Whether or not fracking causes groundwater pollution, people fear the risk enough that property values have dropped for homes with drinking-water wells near shale-gas pads, according to new research.

Researchers from the Unviersity of Calgary and Duke University studied property sales from 1994 to 2012 in 36 Pennsylvania counties and seven counties in New York. They mapped sales against the locations of shale-gas wells, and they compared homes connected to public drinking-water systems to homes with private wells.

Properties with private wells suffered a loss in value compared to properties connected to a municipal water system, they found, offsetting gains in value from mineral-rights royalties. The loss varied with distance from the nearest shale-gas well. At 1.5 kilometers, properties with private wells sold for  about 10 percent less.

“If these two properties are similar in everything but the type of water they are using, then we find that difference equals negative 10 percent,” said Lucija Muehlenbachs, an assistant professor at the University of Calgary, at a seminar today in Washington D.C. sponsored by Resources for the Future, an environmental policy research institute.

Properties suffered greater losses when closer to shale-gas wells where hydraulic fracturing had been employed.

Within 1 km of shale gas wells, properties with private drinking water wells dropped 22 percent in value. Properties connected to public water suffered no losses, but also showed no net gains.

“If you get closer, if you look at the properties that are only 1 km from a shale gas well, then for the ones that are on groundwater we see a 22 percent loss in property values,” Muehlenbachs said, ”and for the ones that have access to pipe water, there’s zero gain, so essentially all of the positive benefits get wiped out by these negative externalities of having this well pad nearby.”

Such negative externalities include truck traffic, noise, light, and air pollution.

Muehlenbachs conducted the research with Elisheba Spiller and Christopher Timmins of Duke University and published the findings in a discussion paper earlier this year.

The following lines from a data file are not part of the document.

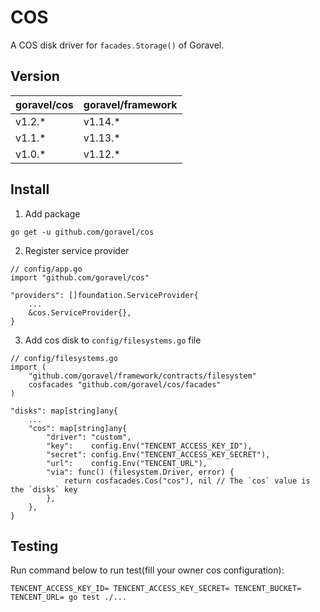# COS

A COS disk driver for `facades.Storage()` of Goravel.

## Version

| goravel/cos | goravel/framework |
|-------------|-------------------|
| v1.2.*      | v1.14.*           |
| v1.1.*      | v1.13.*           |
| v1.0.*      | v1.12.*           |

## Install

1. Add package

```
go get -u github.com/goravel/cos
```

2. Register service provider

```
// config/app.go
import "github.com/goravel/cos"

"providers": []foundation.ServiceProvider{
    ...
    &cos.ServiceProvider{},
}
```

3. Add cos disk to `config/filesystems.go` file

```
// config/filesystems.go
import (
    "github.com/goravel/framework/contracts/filesystem"
    cosfacades "github.com/goravel/cos/facades"
)

"disks": map[string]any{
    ...
    "cos": map[string]any{
        "driver": "custom",
        "key":    config.Env("TENCENT_ACCESS_KEY_ID"),
        "secret": config.Env("TENCENT_ACCESS_KEY_SECRET"),
        "url":    config.Env("TENCENT_URL"),
        "via": func() (filesystem.Driver, error) {
            return cosfacades.Cos("cos"), nil // The `cos` value is the `disks` key
        },
    },
}
```

## Testing

Run command below to run test(fill your owner cos configuration):

```
TENCENT_ACCESS_KEY_ID= TENCENT_ACCESS_KEY_SECRET= TENCENT_BUCKET= TENCENT_URL= go test ./...
```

At distances greater than 2 km from shale gas wells—what Muehlenbachs calls the vicinity level—the researchers found a net increase in property values that declines over time—”evidence of a small boom-bust cycle at the vicinity level.”

Whether shale gas wells actually cause groundwater pollution is a topic fiercely debated.

“We don’t know,” said Alan Krupnick, Senior Fellow and Director of RFF’s Center for Energy Economics and Policy. ”What Lucija is getting in her data is people’s preferences and fears. That’s not necessarily reality, that there’s groundwater pollution, there’s just fear that they’re could be.”

One Department of Energy study found no evidence of upper-aquifer groundwater pollution from a Pennsylvania shale gas well.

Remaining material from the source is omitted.